* [Activity]:
In the records below, count every line where the string "management" appears, and reply with the count only.

(Plain-text document sources)
▼

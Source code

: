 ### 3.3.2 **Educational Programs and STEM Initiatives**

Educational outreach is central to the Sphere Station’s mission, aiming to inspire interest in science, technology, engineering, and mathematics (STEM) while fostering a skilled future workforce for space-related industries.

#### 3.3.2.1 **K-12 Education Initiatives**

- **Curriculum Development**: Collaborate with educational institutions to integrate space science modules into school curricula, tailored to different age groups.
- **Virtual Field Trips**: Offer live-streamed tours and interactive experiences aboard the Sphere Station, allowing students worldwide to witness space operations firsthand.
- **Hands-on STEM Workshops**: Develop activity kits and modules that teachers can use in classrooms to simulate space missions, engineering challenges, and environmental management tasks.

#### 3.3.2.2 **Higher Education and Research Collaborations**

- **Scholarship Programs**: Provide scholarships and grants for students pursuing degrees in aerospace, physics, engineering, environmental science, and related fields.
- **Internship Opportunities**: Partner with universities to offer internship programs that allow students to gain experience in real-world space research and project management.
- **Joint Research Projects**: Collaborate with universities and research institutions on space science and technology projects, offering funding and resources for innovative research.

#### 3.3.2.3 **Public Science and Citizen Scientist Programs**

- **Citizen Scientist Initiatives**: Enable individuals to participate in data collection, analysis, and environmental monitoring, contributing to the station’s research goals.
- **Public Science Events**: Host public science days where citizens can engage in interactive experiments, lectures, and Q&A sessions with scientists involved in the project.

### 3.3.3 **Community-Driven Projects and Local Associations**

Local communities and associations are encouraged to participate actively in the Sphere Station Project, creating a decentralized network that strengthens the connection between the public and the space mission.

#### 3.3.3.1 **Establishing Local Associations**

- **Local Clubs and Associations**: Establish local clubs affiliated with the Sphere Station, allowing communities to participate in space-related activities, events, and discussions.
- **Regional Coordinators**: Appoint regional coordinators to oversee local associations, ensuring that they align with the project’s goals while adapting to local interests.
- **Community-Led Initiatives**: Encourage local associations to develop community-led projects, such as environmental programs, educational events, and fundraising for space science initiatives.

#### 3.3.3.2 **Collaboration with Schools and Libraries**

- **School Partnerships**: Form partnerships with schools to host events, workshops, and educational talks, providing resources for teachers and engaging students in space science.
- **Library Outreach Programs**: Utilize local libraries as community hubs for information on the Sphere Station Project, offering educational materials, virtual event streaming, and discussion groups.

▲

* [Solution to this problem]:
2